Le texte et le manuscrit ont fait l’objet d’une étude et d’une édition :

LIE Orlanda S.H., KUIPER Willem (éd.)., SUMMERFIELD Thea (trad.), The Secrets of Women in Middle Dutch : A Bilingual Edition of Der Vrouwen Heimelijcheit in Ghent University Library Ms 444, Artesliteratuur in de Nederlanden, Hilversum, Uitgeverij Verloren, 2011.

C’est sur ce livre que je m’appuie pour cet article de blog, ainsi que pour les citations. Je précise que, ne maîtrisant pas le néerlandais ancien (pas plus que le moderne), je ne traduis pas directement le texte original, mais sa traduction anglaise proposée dans ce livre.


Qu’a donc de particulier cette version du « Secrets des femmes » ?

D’abord son auteur est un amateur de jeux de mots et d’écriture cryptée. Allez feuilleter le manuscrit sur l’un des deux sites que je vous indique ci-dessus. Vous allez constater que certains mots correspondant aux débuts de chapitres commencent par une grosse lettre rouge. Or, si vous notez toutes ces lettres rouges à la suite, vous obtenez :

MARGARETAGODEVARTSEWTUDIM

Autrement dit « MARGARETA GODEVARTSE WT UDIM » (Margareta Godevartse d’Udim). Le livre serait donc secrètement adressé à une dame dont le nom aurait ainsi été camouflé. Hmmmm…. Mais ce n’est pas tout ! Allez voir au folio 87, le dernier feuillet, non pas du manuscrit, mais du texte. Une étrange mention y apparaît, isolée par deux lignes ondulées, et barrée :

 


Explkckt sfcrftxm mxlkfrks

Le cryptage n’est pas bien compliqué à décoder.
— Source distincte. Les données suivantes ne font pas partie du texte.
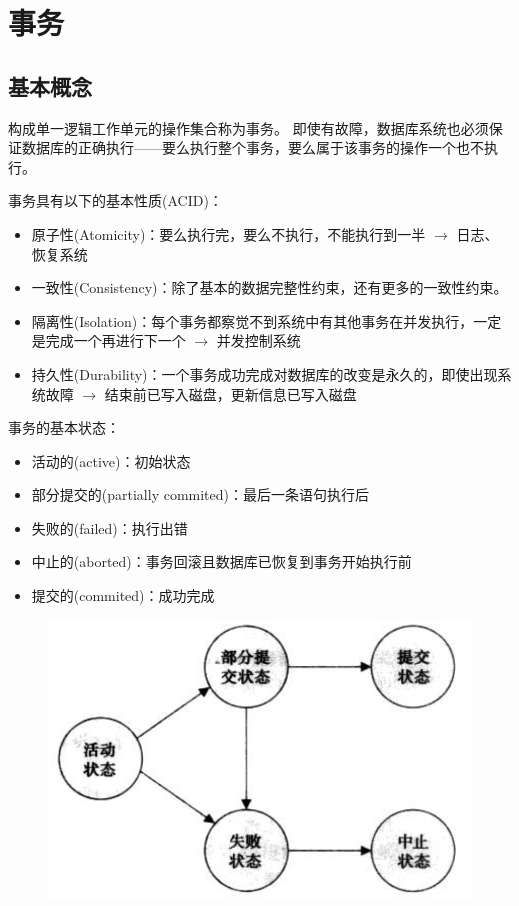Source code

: 
\section{事务} %
\subsection{基本概念}
\begin{definition}[事务(transaction)]
构成单一逻辑工作单元的操作集合称为事务。
即使有故障，数据库系统也必须保证数据库的正确执行——要么执行整个事务，要么属于该事务的操作一个也不执行。
\end{definition}

事务具有以下的基本性质(ACID)：
\begin{itemize}
	\item 原子性(Atomicity)：要么执行完，要么不执行，不能执行到一半 $\to$ 日志、恢复系统
	\item 一致性(Consistency)：除了基本的数据完整性约束，还有更多的一致性约束。
	\item 隔离性(Isolation)：每个事务都察觉不到系统中有其他事务在并发执行，一定是完成一个再进行下一个 $\to$ 并发控制系统
	\item 持久性(Durability)：一个事务成功完成对数据库的改变是永久的，即使出现系统故障 $\to$ 结束前已写入磁盘，更新信息已写入磁盘
\end{itemize}

事务的基本状态：
\begin{itemize}
	\item 活动的(active)：初始状态
	\item 部分提交的(partially commited)：最后一条语句执行后
	\item 失败的(failed)：执行出错
	\item 中止的(aborted)：事务回滚且数据库已恢复到事务开始执行前
	\item 提交的(commited)：成功完成
\end{itemize}
\begin{figure}[H]
\centering
\includegraphics[width=0.3\linewidth]{fig/transaction_state.png}
\end{figure}

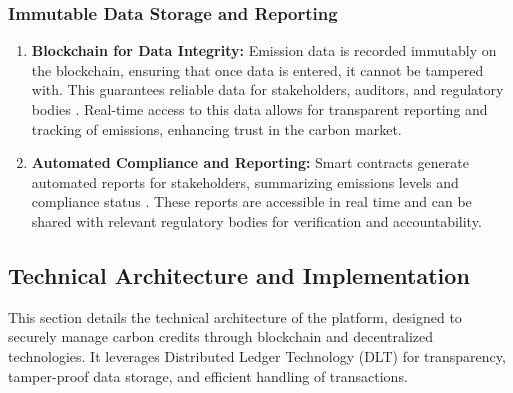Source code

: \documentclass[preprint,12pt]{elsarticle}
\begin{document}
\subsubsection{Immutable Data Storage and Reporting}
\begin{enumerate}
    \item \textbf{Blockchain for Data Integrity:}
Emission data is recorded immutably on the blockchain, ensuring that once data is entered, it cannot be tampered with. This guarantees reliable data for stakeholders, auditors, and regulatory bodies \citep{adams2018blockchain}. Real-time access to this data allows for transparent reporting and tracking of emissions, enhancing trust in the carbon market.
  \item \textbf{Automated Compliance and Reporting:}
Smart contracts generate automated reports for stakeholders, summarizing emissions levels and compliance status \citep{perez2002technological}. These reports are accessible in real time and can be shared with relevant regulatory bodies for verification and accountability.
\end{enumerate}
\subsection{Technical Architecture and Implementation}
This section details the technical architecture of the platform, designed to securely manage carbon credits through blockchain and decentralized technologies. It leverages Distributed Ledger Technology (DLT) for transparency, tamper-proof data storage, and efficient handling of transactions.
\end{document}
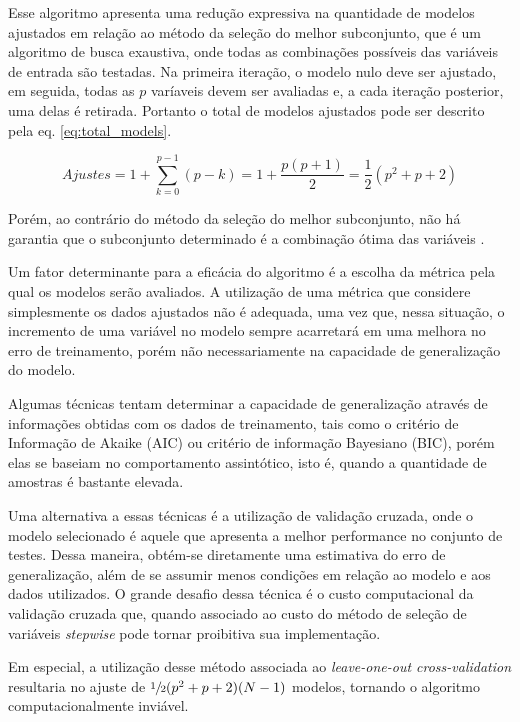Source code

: \qquad

Esse algoritmo apresenta uma redução expressiva na quantidade de modelos ajustados em relação ao método da seleção do melhor subconjunto, que é um algoritmo de busca exaustiva, onde todas as combinações possíveis das variáveis de entrada são testadas. Na primeira iteração, o modelo nulo deve ser ajustado, em seguida, todas as $p$ varíaveis devem ser avaliadas e, a cada iteração posterior, uma delas é retirada. Portanto o total de modelos ajustados pode ser descrito pela eq. \ref{eq:total_models}.

\begin{equation}
    Ajustes = 1 + \sum^{p-1}_{k = 0} (p-k) = 1 + \dfrac{p (p+1)}{2} =  \dfrac{1}{2} (p^2 + p  + 2)
    \label{eq:total_models}
\end{equation}

Porém, ao contrário do método da seleção do melhor subconjunto, não há garantia que o subconjunto determinado é a combinação ótima das variáveis \cite[p. 208]{intro_stat_learn}.

Um fator determinante para a eficácia do algoritmo é a escolha da métrica pela qual os modelos serão avaliados. A utilização de uma métrica que considere simplesmente os dados ajustados não é adequada, 
uma vez que, nessa situação, o incremento de uma variável no modelo sempre acarretará em uma melhora no erro de treinamento, porém não necessariamente na capacidade de generalização do modelo.

Algumas técnicas tentam determinar a capacidade de generalização através de informações obtidas com os dados de treinamento, tais como o critério de Informação de Akaike (AIC) ou critério de informação Bayesiano (BIC), porém elas se baseiam no comportamento assintótico, isto é, quando a quantidade de amostras é bastante elevada.

Uma alternativa a essas técnicas é a utilização de validação cruzada, onde o modelo selecionado é aquele que apresenta a melhor performance no conjunto de testes. Dessa maneira, obtém-se diretamente uma estimativa do erro de generalização, além de se assumir menos condições em relação ao modelo e aos dados utilizados. O grande desafio dessa técnica é o custo computacional da validação cruzada que, quando associado ao custo do método de seleção de variáveis \textit{stepwise} pode tornar proibitiva sua implementação.

Em especial, a utilização desse método associada ao \textit{leave-one-out cross-validation} resultaria no ajuste de $\sfrac{1}{2}(p^2+p+2)(N-1)$ modelos, tornando o algoritmo computacionalmente inviável.

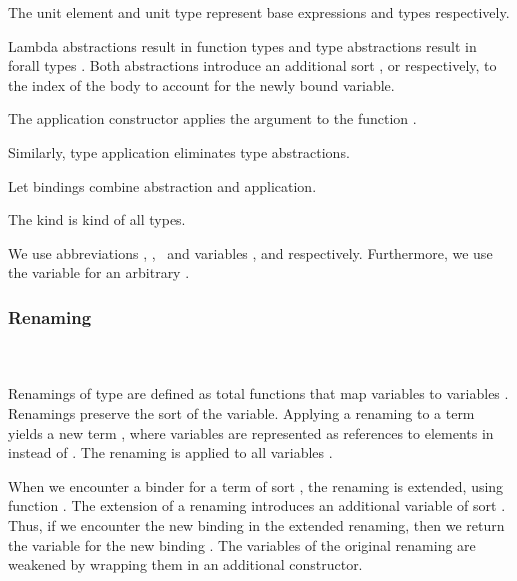 \noindent The unit element  and unit type  represent base expressions and types respectively. 

\noindent Lambda abstractions   result in function types    and type abstractions   result in forall types  . 
Both abstractions introduce an additional sort , or  respectively, to the index  of the body  to account for the newly bound variable.

\noindent The application constructor    applies the argument  to the function .

\noindent Similarly, type application    eliminates type abstractions. 

\noindent Let bindings     combine abstraction and application. 

\noindent The kind  is kind of all types.

\noindent We use abbreviations \FVar, \FExpr, \FType\ and variables ,  and  respectively. Furthermore, we use the variable  for an arbitrary   .

\subsubsection{Renaming}\hfill\\\\
Renamings  of type    are defined as total functions that map variables    to variables   . 
Renamings preserve the sort  of the variable.
\FRen
Applying a renaming    to a term    yields a new term   , where variables are represented as references to elements in  instead of .
\Fren
The renaming is applied to all variables .

\noindent When we encounter a binder for a term of sort , the renaming is extended, using function . 
\Frenext
The extension of a renaming introduces an additional variable of sort . Thus, if we encounter the new binding  in the extended renaming, then we return the variable for the new binding . The variables  of the original renaming  are weakened by wrapping them in an additional  constructor.

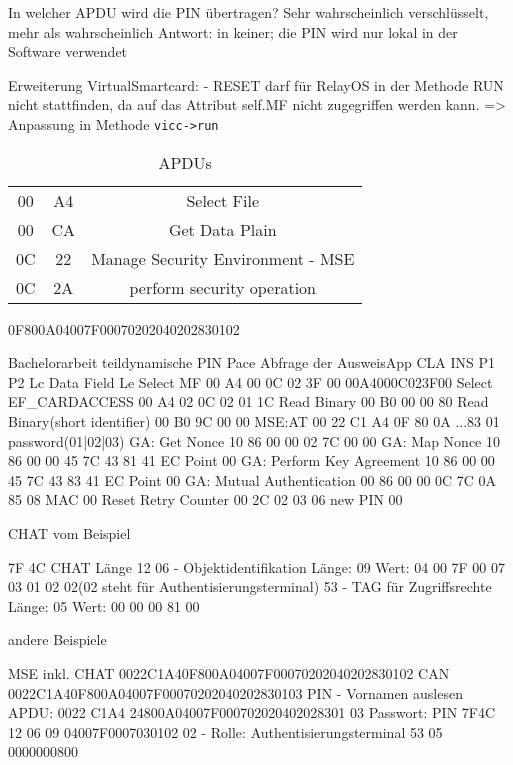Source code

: \documentclass[toc=flat,fontsize=11pt,a4paper,titlepage,headsepline,numbers=noenddot, bibliography=totoc]{scrartcl}
\begin{document}
In welcher APDU wird die PIN übertragen?
Sehr wahrscheinlich verschlüsselt, mehr als wahrscheinlich
Antwort: in keiner; die PIN wird nur lokal in der Software verwendet


Erweiterung VirtualSmartcard:
- RESET darf für RelayOS in der Methode RUN nicht stattfinden, da auf das Attribut self.MF
	nicht zugegriffen werden kann. => Anpassung in Methode \verb+vicc->run+

\begin{table}[h] %
 \caption{APDUs}
 \begin{tabular}{ccc}
  00 & A4 & Select File \\
  00 & CA & Get Data Plain\\
  0C & 22 & Manage Security Environment - MSE\\
  0C & 2A & perform security operation
 \end{tabular}
 \label{tab:meinetabelle}
 \end{table}
 0F800A04007F00070202040202830102
 
 Bachelorarbeit teildynamische PIN
 Pace
 Abfrage der AusweisApp        CLA INS P1 P2 Lc Data Field              Le
Select MF                     00   A4 00 0C 02 3F 00
00A4000C023F00
Select EF_CARDACCESS          00   A4 02 0C 02 01 1C
Read Binary                   00   B0 00 00                            80
Read Binary(short identifier)  00  B0 9C 00                            00
MSE:AT                        00   22 C1 A4 0F 80 0A ...83 01 password(01|02|03)
GA: Get Nonce                  10  86 00 00 02 7C 00                   00
GA: Map Nonce                  10  86 00 00 45 7C 43 81 41 EC Point    00
GA: Perform Key Agreement      10  86 00 00 45 7C 43 83 41 EC Point    00
GA: Mutual Authentication      00  86 00 00 0C 7C 0A 85 08 MAC         00
Reset Retry Counter           00   2C 02 03 06 new PIN                 00

CHAT vom Beispiel 

7F 4C CHAT Länge 12 
06 - Objektidentifikation  Länge: 09 Wert: 04 00 7F 00 07 03 01 02 02(02 steht für Authentisierungsterminal) 
53 - TAG für Zugriffsrechte Länge: 05 Wert:  00 00 00 81 00

andere Beispiele

MSE inkl. CHAT
0022C1A40F800A04007F00070202040202830102 CAN
0022C1A40F800A04007F00070202040202830103 PIN
- Vornamen auslesen 
APDU: 0022
		C1A4
			24800A04007F000702020402028301 03 Passwort: PIN
		7F4C
			12
			06 09 04007F0007030102 02 - Rolle: Authentisierungsterminal
			53 05 0000000800
			
\end{document}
Chaque voyelle, sauf la première, a été remplacée par la consonne qui la suit immédiatement dans l’alphabet (je rappelle que dans l’alphabet latin, I et J sont la même lettre, de même que U et V, et que W n’existe pas). Le texte rétabli est donc « Explicit secretum mulieris ». C’est une formulation latine couramment utilisée dans les manuscrits du Moyen Âge, même pour un texte qui n’est pas en latin. Comme les manuscrits comportaient fréquemment, à la demande du commanditaire, plusieurs textes différents, le copiste inscrivait en général la formule « incipit... » (« ici commence... ») suivie du titre du texte en latin, avant le début du texte, puis « explicit... » (« ici se termine... ») suivi de ce même titre, après la fin du texte. « Secretum mulieris » signifie bien « Secret de la femme ». On peut s’étonner du singulier pour le mot « secret » alors que les nombreux titres de traités ainsi intitulés entre le XIIIe et le XVe siècle le mettent toujours au pluriel ; je ne pense pas que cela porte beaucoup à conséquence. Orlanda Lie, l’autrice de l’introduction du livre indiqué ci-dessus rapporte une interprétation numérologique faite par d’autres érudits qui propose d’y voir un fait exprès pour que le nombre de voyelles remplacées soit de 2 dans le premier mot, 3 dans le deuxième et 4 dans le troisième, nombres qui additionnés donnent 9, soit le nombre de mois d’une grossesse humaine, et multipliés donnent 24, soit le nombre de lettres dans l’acrostiche « Margareta Godevartse wt Udim » ; or si on additionne ce nombre de 24 à 4 petites fleurs dessinées dans la marge à différents endroits du texte, on obtient 28, soit le nombre de jours d’un mois lunaire – ou d’un cycle menstruel. Mouais… Je ne suis pas très convaincue par cette interprétation… On peut si facilement faire dire ce qu’on veut aux nombres.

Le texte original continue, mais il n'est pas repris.